▶ [Aim of the exercise]: Only these lines of the data below are wanted: the one with "homeostatic mean-rate regulation, and", the one with "excitability fluctuations), and", and any lines between them, each repeated exactly.

Stored records:
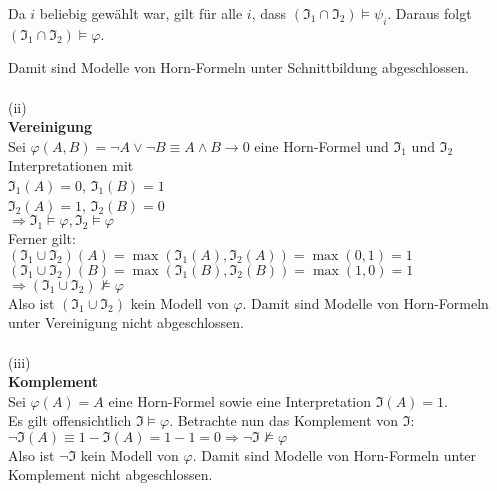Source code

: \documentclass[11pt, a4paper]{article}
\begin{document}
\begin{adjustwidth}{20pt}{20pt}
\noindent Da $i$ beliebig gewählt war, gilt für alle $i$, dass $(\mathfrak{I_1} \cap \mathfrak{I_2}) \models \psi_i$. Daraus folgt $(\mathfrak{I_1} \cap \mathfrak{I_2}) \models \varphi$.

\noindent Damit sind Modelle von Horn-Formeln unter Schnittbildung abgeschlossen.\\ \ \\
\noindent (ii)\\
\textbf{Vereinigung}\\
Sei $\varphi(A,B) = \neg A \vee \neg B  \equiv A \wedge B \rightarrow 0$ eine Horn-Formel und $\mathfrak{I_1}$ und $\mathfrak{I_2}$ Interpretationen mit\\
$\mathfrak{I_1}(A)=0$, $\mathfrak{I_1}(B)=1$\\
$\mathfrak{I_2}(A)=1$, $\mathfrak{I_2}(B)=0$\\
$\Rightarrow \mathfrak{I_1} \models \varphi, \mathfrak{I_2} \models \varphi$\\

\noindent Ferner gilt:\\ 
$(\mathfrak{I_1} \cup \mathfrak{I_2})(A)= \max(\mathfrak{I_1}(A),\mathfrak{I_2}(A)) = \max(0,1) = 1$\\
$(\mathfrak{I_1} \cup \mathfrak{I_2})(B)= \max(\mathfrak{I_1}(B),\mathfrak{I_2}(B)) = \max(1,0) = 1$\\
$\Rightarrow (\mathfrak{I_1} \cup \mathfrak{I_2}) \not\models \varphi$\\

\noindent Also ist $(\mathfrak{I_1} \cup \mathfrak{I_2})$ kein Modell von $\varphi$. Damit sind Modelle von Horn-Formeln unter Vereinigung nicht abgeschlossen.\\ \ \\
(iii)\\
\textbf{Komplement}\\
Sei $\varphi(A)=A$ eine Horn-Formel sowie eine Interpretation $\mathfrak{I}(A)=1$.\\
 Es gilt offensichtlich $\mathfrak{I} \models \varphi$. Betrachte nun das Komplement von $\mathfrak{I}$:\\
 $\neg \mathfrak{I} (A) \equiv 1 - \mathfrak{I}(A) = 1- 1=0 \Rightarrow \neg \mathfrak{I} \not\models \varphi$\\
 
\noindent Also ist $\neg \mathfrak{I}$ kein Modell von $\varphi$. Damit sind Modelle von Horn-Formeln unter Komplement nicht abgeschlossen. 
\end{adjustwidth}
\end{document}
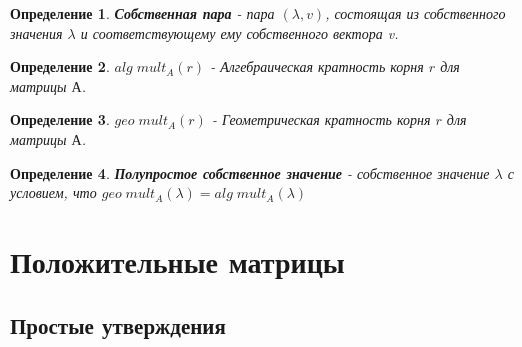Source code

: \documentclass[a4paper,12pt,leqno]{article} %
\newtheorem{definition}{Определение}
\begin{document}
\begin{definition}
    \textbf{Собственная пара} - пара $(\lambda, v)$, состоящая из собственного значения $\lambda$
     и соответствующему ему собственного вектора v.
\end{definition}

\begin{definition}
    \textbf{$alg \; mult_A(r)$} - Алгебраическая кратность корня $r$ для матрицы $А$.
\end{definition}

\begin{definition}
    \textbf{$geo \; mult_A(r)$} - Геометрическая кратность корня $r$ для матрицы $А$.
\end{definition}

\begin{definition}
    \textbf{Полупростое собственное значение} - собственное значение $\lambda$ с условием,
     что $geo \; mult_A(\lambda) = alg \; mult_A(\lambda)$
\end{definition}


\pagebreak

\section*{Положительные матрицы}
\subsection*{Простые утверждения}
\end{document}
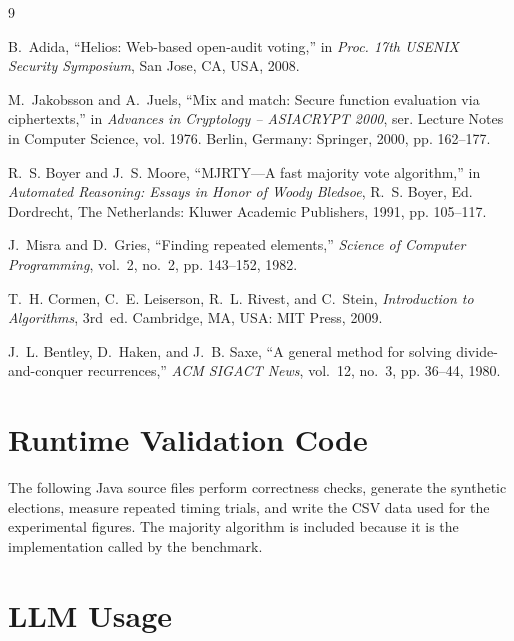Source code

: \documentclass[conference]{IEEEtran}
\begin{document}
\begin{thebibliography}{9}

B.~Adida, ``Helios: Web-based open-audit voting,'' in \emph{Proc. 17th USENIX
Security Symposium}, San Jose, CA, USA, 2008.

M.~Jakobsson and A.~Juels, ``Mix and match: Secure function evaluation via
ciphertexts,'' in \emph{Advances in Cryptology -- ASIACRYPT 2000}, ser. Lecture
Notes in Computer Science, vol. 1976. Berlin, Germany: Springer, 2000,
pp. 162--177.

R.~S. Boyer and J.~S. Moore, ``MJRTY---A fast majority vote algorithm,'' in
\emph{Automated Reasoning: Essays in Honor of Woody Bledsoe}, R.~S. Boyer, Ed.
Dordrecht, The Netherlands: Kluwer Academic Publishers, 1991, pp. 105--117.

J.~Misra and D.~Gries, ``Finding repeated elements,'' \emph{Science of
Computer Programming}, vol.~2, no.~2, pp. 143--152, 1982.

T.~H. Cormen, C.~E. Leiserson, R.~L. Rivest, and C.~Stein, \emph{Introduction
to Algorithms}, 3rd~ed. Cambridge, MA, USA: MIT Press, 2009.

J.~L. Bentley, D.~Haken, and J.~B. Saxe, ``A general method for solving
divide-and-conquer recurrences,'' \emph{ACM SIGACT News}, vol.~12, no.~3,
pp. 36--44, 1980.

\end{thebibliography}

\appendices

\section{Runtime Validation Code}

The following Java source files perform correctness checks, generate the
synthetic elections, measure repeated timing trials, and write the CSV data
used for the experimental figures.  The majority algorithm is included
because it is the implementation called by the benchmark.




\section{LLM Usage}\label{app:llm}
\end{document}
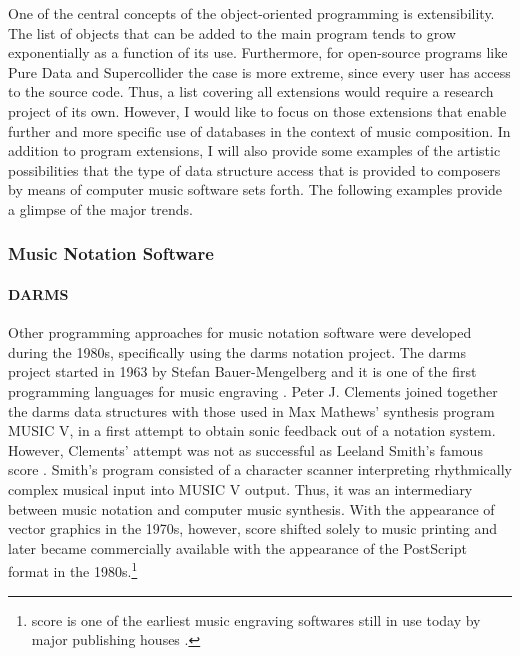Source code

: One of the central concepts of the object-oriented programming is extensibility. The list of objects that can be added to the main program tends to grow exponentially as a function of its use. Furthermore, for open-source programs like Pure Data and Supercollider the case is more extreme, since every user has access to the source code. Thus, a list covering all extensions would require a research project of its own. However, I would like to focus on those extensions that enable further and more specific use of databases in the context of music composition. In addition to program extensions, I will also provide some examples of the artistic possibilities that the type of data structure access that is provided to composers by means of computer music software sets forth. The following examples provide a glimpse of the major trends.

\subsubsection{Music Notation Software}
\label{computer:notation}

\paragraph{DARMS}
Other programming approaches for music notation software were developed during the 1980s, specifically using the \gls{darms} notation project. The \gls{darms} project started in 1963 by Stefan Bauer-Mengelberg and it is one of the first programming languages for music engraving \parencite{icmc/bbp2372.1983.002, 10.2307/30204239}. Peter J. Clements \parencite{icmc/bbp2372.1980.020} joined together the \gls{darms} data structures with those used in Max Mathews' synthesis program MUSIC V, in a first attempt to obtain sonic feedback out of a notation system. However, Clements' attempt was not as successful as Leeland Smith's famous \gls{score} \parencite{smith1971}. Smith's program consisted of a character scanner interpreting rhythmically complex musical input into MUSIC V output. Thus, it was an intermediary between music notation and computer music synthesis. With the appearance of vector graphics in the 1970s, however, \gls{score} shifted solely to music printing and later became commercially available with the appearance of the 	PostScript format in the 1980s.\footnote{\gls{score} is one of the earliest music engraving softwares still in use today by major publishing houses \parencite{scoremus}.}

--

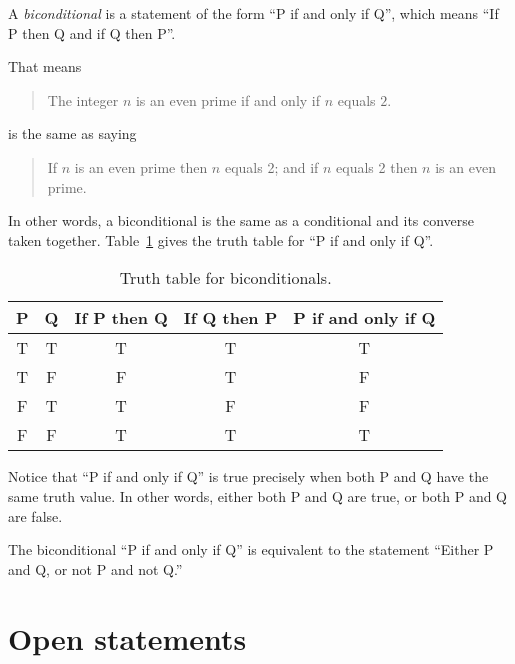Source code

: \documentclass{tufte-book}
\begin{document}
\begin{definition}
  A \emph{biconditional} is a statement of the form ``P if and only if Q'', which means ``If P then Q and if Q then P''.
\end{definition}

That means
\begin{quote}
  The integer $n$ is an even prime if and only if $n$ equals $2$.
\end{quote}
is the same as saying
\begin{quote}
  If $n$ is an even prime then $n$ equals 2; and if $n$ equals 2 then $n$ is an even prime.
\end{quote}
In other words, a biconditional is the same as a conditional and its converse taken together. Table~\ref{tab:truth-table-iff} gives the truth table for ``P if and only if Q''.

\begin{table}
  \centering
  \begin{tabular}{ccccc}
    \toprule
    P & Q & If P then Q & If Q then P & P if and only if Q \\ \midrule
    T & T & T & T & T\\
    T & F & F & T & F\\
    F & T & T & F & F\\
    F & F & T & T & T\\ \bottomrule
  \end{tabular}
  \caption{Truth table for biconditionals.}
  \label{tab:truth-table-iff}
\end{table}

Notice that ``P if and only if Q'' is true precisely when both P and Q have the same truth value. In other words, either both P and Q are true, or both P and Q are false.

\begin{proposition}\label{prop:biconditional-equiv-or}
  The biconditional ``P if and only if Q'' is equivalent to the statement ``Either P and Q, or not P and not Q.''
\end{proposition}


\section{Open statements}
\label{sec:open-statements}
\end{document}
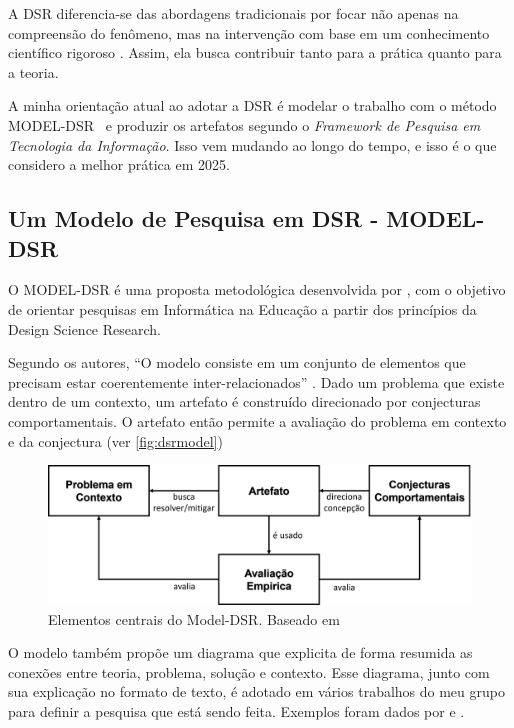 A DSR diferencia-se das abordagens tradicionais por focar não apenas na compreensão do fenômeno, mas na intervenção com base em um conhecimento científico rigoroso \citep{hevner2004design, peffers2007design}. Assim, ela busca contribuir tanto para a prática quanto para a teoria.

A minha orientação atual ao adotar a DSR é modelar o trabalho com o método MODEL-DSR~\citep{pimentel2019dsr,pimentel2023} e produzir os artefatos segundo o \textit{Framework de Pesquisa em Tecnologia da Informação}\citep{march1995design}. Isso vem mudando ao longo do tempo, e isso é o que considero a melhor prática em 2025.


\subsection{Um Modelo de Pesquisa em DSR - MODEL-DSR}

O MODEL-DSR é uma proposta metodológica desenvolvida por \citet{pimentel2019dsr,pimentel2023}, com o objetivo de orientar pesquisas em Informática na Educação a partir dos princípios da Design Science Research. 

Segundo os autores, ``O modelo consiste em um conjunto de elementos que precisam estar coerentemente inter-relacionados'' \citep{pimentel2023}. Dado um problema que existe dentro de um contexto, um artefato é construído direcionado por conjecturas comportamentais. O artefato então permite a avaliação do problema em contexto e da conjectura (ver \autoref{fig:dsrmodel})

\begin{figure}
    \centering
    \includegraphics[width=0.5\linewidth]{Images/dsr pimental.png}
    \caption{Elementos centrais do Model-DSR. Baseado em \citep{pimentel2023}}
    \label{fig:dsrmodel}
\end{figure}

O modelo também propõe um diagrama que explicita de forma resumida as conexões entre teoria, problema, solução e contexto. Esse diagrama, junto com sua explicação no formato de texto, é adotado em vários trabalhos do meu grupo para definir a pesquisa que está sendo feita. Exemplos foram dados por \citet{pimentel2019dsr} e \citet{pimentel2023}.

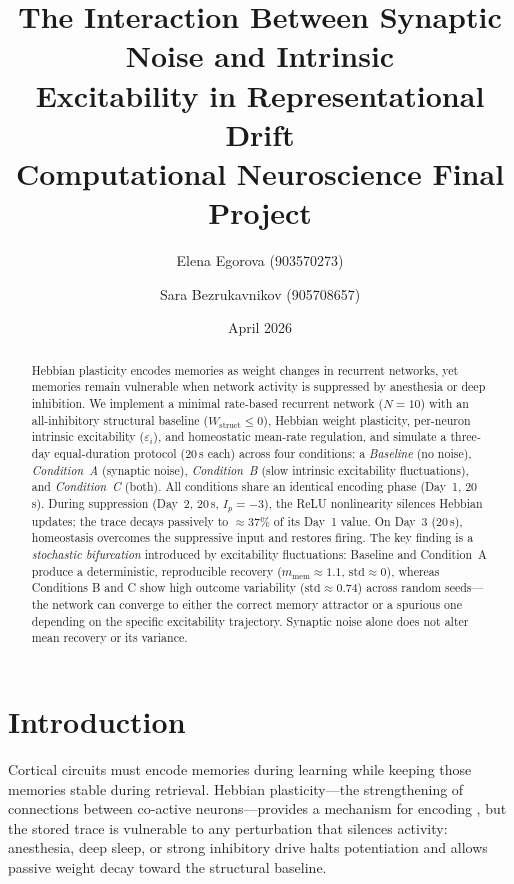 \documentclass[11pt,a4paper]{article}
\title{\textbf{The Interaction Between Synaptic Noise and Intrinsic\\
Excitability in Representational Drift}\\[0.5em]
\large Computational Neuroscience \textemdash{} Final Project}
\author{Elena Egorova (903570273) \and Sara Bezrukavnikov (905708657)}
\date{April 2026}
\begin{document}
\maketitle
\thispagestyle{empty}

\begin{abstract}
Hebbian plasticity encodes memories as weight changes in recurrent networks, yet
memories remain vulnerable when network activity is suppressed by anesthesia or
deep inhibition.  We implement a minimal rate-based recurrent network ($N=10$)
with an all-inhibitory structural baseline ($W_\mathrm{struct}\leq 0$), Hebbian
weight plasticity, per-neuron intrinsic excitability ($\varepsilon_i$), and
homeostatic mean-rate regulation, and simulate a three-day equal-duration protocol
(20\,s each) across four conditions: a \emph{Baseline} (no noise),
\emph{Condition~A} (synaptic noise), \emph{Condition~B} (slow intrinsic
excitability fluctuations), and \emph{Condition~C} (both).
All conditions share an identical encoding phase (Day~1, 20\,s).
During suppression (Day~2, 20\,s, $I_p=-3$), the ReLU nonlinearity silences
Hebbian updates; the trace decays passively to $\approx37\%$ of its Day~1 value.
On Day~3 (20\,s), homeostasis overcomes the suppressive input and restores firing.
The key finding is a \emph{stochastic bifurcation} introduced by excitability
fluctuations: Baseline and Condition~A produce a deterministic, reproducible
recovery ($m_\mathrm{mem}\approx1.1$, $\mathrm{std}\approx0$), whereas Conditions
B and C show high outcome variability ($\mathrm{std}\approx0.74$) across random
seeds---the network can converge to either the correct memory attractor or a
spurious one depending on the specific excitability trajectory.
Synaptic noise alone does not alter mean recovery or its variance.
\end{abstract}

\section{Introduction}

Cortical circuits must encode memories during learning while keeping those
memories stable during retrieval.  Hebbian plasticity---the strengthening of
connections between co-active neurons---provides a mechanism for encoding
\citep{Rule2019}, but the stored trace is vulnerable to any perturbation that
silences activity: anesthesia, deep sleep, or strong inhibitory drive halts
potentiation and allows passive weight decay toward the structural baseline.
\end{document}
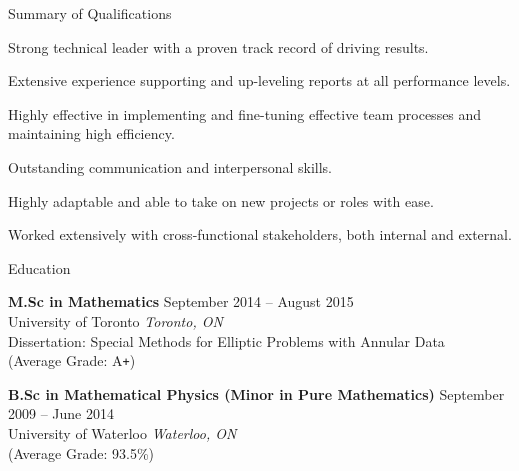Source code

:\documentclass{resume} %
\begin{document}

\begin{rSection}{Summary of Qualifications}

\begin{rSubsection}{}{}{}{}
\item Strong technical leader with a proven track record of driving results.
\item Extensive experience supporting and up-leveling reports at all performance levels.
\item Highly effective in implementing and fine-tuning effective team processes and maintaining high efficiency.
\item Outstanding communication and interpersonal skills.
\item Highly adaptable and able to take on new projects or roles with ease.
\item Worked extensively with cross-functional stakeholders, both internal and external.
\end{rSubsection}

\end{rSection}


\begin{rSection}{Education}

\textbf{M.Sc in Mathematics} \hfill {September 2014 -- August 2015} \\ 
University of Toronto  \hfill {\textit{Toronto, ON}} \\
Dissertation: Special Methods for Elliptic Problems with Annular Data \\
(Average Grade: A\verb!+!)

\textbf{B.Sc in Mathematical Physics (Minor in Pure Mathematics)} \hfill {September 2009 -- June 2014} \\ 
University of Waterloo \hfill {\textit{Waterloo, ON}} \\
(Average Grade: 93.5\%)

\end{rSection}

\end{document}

▶ [Response area]:
homeostatic mean-rate regulation, and simulate a three-day equal-duration protocol
(20\,s each) across four conditions: a \emph{Baseline} (no noise),
\emph{Condition~A} (synaptic noise), \emph{Condition~B} (slow intrinsic
excitability fluctuations), and \emph{Condition~C} (both).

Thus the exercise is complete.